For excellent accounting in a hybrid world, it has to be automation

Adam Zoucha, MD EMEA, FloQast

 

It has been more than three years since COVID-19 first sent millions of office workers back to their bedrooms, yet hybrid working remains the norm for a vast range of industries and role types. Many of the radical changes triggered by the pandemic have quickly faded away – mask-wearing, social distancing, and QR code check-ins in every last public venue. But for the majority of desk-based jobs, working from home just made sense, and it’s stuck. The chances of a 9-to-5, Monday-to-Friday in-office regime being universally reinstated anytime soon are practically nil.

For accounting teams (and most other businesses), the prospect of a permanently hybrid setup comes with a fair few challenges. Most obviously, around team integration and collaboration. Despite the benefits of videoconferencing, filesharing, and IM systems, being physically separate still risks impeding the easy back-and-forth you get in the office. Who’s working on what? Where’s that file? Did you chase so-and-so up on that invoice…? Still easy questions to ask, but the answers take a bit longer to come through when you’ve got to wait for someone to read a chat message or answer your call.

Over time, those little delays and miscommunications can add up, slowing down the close process, holding up month-end reports, and reducing the accounting team’s ability to provide timely strategic advice to senior leadership. So how can businesses ensure their staff can benefit from the flexibility of hybrid working without seeing their work negatively impacted?

Adam Zoucha

 

How automation makes the difference

Partly, the answer comes down to team management; ensuring regular catch-ups, open communication, and clear lines of responsibility. And partly, it comes down to the potential of automation to transform finance processes.

Correctly deployed, automated accounting systems can help streamline processes, enhance accuracy and efficiency, and contribute to resilience in a hybrid work setup. Automation is now changing the way SME accountants work, improving accuracy and enhancing efficiency within the finance function.

First off, automated accounting solutions can enable teams to collaborate more effectively and efficiently. This frees up time to capitalise on the quality of output – ensuring accuracy for example.
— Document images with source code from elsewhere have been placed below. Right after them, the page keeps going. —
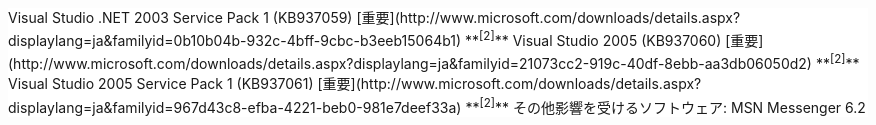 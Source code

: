 </tr>
<tr>
<td style="border:1px solid black;">
Visual Studio .NET 2003 Service Pack 1  
(KB937059)
</td>
<td style="border:1px solid black;">
</td>
<td style="border:1px solid black;">
[重要](http://www.microsoft.com/downloads/details.aspx?displaylang=ja&familyid=0b10b04b-932c-4bff-9cbc-b3eeb15064b1) **<sup>[2]</sup>**
</td>
<td style="border:1px solid black;">
</td>
<td style="border:1px solid black;">
</td>
</tr>
<tr class="alternateRow">
<td style="border:1px solid black;">
Visual Studio 2005  
(KB937060)
</td>
<td style="border:1px solid black;">
</td>
<td style="border:1px solid black;">
[重要](http://www.microsoft.com/downloads/details.aspx?displaylang=ja&familyid=21073cc2-919c-40df-8ebb-aa3db06050d2) **<sup>[2]</sup>**
</td>
<td style="border:1px solid black;">
</td>
<td style="border:1px solid black;">
</td>
</tr>
<tr>
<td style="border:1px solid black;">
Visual Studio 2005 Service Pack 1  
(KB937061)
</td>
<td style="border:1px solid black;">
</td>
<td style="border:1px solid black;">
[重要](http://www.microsoft.com/downloads/details.aspx?displaylang=ja&familyid=967d43c8-efba-4221-beb0-981e7deef33a) **<sup>[2]</sup>**
</td>
<td style="border:1px solid black;">
</td>
<td style="border:1px solid black;">
</td>
</tr>
<tr>
<th colspan="5">
その他影響を受けるソフトウェア:
</th>
</tr>
<tr class="alternateRow">
<td style="border:1px solid black;">
MSN Messenger 6.2
</td>
<td style="border:1px solid black;">
</td>
<td style="border:1px solid black;">
</td>
<td style="border:1px solid black;">
</td>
Put simply, automation can pick up the grunt work of data entry, sorting, and management, reducing the number of repetitive tasks highly skilled staff are required to do – and reducing the chance of human error. As a result, teams can be more confident that the figures they’re working from are both timely and accurate.

Automation can also help simplify and accelerate hybrid financial processes such as reconciliations, financial reporting, and payroll, by eliminating manual tasks and reducing the need for physical documentation.

There’s a dual benefit to this: first, it reduces the bottlenecks that can occur when staff have to physically be in the office to process certain figures. If the number of in-office days has reduced since the pandemic, there’s a risk of delay. But by digitising the completion and automating the review of receipts, invoices, and expenses, the chances of physical paperwork slowing things up drops significantly.

Secondly, automation can be applied to the overall management of these processes: flagging up late items, notifying staff when manual intervention is required, and displaying outstanding tasks in a usable dashboard.

 

Stepping up to the top table

These tools not only improve accuracy but also free up time for finance professionals to focus on strategic tasks, even in a hybrid work setting. By automating mundane and repetitive tasks, teams can allocate their resources more effectively and add greater value to their organisations. In other words, when automation is doing the repetitive work, teams have more time available to connect on valuable strategic work and analyse monthly figures to feed into C-suite reports.

Much is made of the pivot the accounting profession is undergoing; moving from fulfilling an essential function to providing high-level insight and leadership. To make that vision a reality, automation must become part of the accounting function. The capacity, data, and insight required to play a truly transformative role at the top table are only possible if the essentials are taken care of accurately and at high speed.

A more fulfilled role also bodes well for staff retention. In some recent research: Controller’s Guidebook: The Great Recalibration – The Role of Technology in Retaining and Recruiting Accountants revealed that more than half of accountants weren’t confident they’d stay in their current role, and a majority of that group weren’t sure they would stay in the industry at all. Data entry and handling are not the best these staff are capable of. Shifting menial tasks onto automated systems frees up your staff to exercise their strategic skills – wherever they’re logging on from. In a sector plagued by a lack of talent, holding on to good people, by making the job more fulfilling, must be a priority.

 

Reputation and resilience in hybrid operations

Through all of these benefits, automation can contribute to maintaining a company’s reputation and resilience during hybrid work scenarios. By ensuring data accuracy, streamlining processes, and maintaining compliance standards, businesses can navigate hybrid work challenges with confidence.

Organisations will be able to see that financial processes are still being executed to the same level of quality; senior staff will gain access to more in-depth advice from their accounting teams; and those teams themselves will enjoy smoother collaboration whether at home, on the go, or in the office.